MonadFix in strict language

喜你入骨 提交于 2019-12-21 08:17:23

问题


I'm working on camlp4 extension for haskell-like do notation in Ocaml, and trying to figure out how GHC compiles recursive do-bindings (enabled with -XDoRec).
I wonder if it possible for monadic fixpoint combinator to exist in strict language (like Ocaml/F#/SML/...)?
If yes, how can it look like? Would it be very useful?


回答1:


The F# computation expression syntax (related to Haskell do) supports recursion:

let rec ones = seq {
  yield 1
  yield! ones }

This is supported because the computation builder has to support Delay operation in addition to other monadic (or MonadPlus) operations. The code is translated to something like:

let rec ones = 
  seq.Combine
    ( seq.Yield(1),
      seq.Delay(fun () -> seq.YieldFrom(ones)) )

The type of Delay is, in general, (unit -> M<'T>) -> M<'T> and the trick is that it wraps a computation with effects (or immediate recursive reference) into a delayed computation that is evaluated on demand.

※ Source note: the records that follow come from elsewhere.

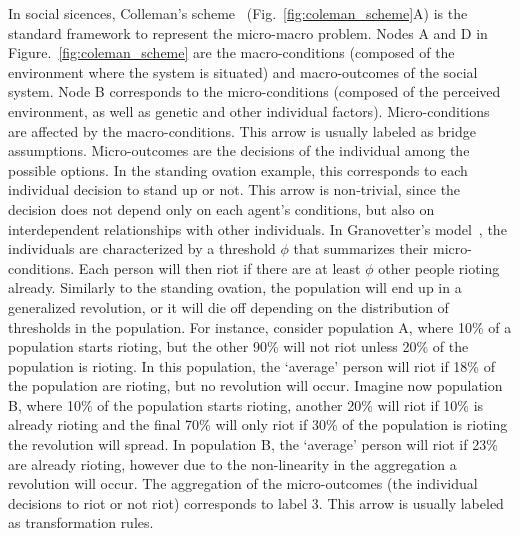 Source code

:In social sicences, Colleman’s scheme~\citep{coleman1990} (Fig.~\ref{fig:coleman_scheme}A) is the standard framework to represent the micro-macro problem.
Nodes A and D in Figure.~\ref{fig:coleman_scheme} are the macro-conditions (composed of the environment where the system is situated) and macro-outcomes of the social system. 
Node B corresponds to the micro-conditions (composed of the perceived environment, as well as genetic and other individual factors). 
Micro-conditions are affected by the macro-conditions. 
This arrow is usually labeled as bridge assumptions.
Micro-outcomes are the decisions of the individual among the possible options. 
In the standing ovation example, this corresponds to each individual decision to stand up or not. 
This arrow is non-trivial, since the decision does not depend only on each agent's conditions, 
but also on interdependent relationships with other individuals.
In Granovetter's model~\cite{granovetter1978}, the individuals are characterized by a threshold $\phi$ that summarizes their micro-conditions. 
Each person will then riot if there are at least $\phi$ other people rioting already.
Similarly to the standing ovation, the population will end up in a generalized revolution, 
or it will die off depending on the distribution of thresholds in the population. 
For instance, consider population A, where 10\% of a population starts rioting, but the other 90\% will not riot unless 20\% of the population is rioting.
In this population, the `average' person will riot if 18\% of the population are rioting, but no revolution will occur.
Imagine now population B, where 10\% of the population starts rioting, another 20\% will riot if 10\% is already rioting and the final 70\% will only riot if 30\% of the population is rioting the revolution will spread. 
In population B, the `average' person will riot if 23\% are already rioting, however due to the non-linearity in the aggregation a revolution will occur.
The aggregation of the micro-outcomes (the individual decisions to riot or not riot) corresponds to label 3. This arrow is usually labeled as transformation rules.


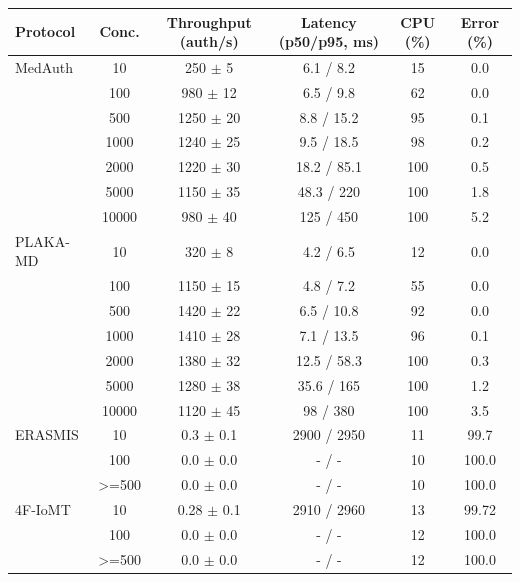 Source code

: \begin{tabular}{l|c|c|c|c|c}
\toprule
\textbf{Protocol} & \textbf{Conc.} & \textbf{Throughput (auth/s)} & \textbf{Latency (p50/p95, ms)} & \textbf{CPU (\%)} & \textbf{Error (\%)} \\
\midrule
MedAuth & 10 & 250 $\pm$ 5 & 6.1 / 8.2 & 15 & 0.0 \\
 & 100 & 980 $\pm$ 12 & 6.5 / 9.8 & 62 & 0.0 \\
 & 500 & 1250 $\pm$ 20 & 8.8 / 15.2 & 95 & 0.1 \\
 & 1000 & 1240 $\pm$ 25 & 9.5 / 18.5 & 98 & 0.2 \\
 & 2000 & 1220 $\pm$ 30 & 18.2 / 85.1 & 100 & 0.5 \\
 & 5000 & 1150 $\pm$ 35 & 48.3 / 220 & 100 & 1.8 \\
 & 10000 & 980 $\pm$ 40 & 125 / 450 & 100 & 5.2 \\
PLAKA-MD & 10 & 320 $\pm$ 8 & 4.2 / 6.5 & 12 & 0.0 \\
 & 100 & 1150 $\pm$ 15 & 4.8 / 7.2 & 55 & 0.0 \\
 & 500 & 1420 $\pm$ 22 & 6.5 / 10.8 & 92 & 0.0 \\
 & 1000 & 1410 $\pm$ 28 & 7.1 / 13.5 & 96 & 0.1 \\
 & 2000 & 1380 $\pm$ 32 & 12.5 / 58.3 & 100 & 0.3 \\
 & 5000 & 1280 $\pm$ 38 & 35.6 / 165 & 100 & 1.2 \\
 & 10000 & 1120 $\pm$ 45 & 98 / 380 & 100 & 3.5 \\
ERASMIS & 10 & 0.3 $\pm$ 0.1 & 2900 / 2950 & 11 & 99.7 \\
 & 100 & 0.0 $\pm$ 0.0 & - / - & 10 & 100.0 \\
 & >=500 & 0.0 $\pm$ 0.0 & - / - & 10 & 100.0 \\
4F-IoMT & 10 & 0.28 $\pm$ 0.1 & 2910 / 2960 & 13 & 99.72 \\
 & 100 & 0.0 $\pm$ 0.0 & - / - & 12 & 100.0 \\
 & >=500 & 0.0 $\pm$ 0.0 & - / - & 12 & 100.0 \\
\bottomrule
\end{tabular}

If you want to learn more about how the mechanism works in F#, then the following two papers are relevant:

  • Syntax Matters: Writing abstract computations in F#
  • Initializing Mutually Referential Abstract Objects: The Value Recursion Challenge

The first one describes how the F# computation expression syntax is desugared (and how Delay is inserted - and in general, how F# combines delayed and eager computations with effects) and the second one describes how F# handles let rec declarations with values - like the ones value above.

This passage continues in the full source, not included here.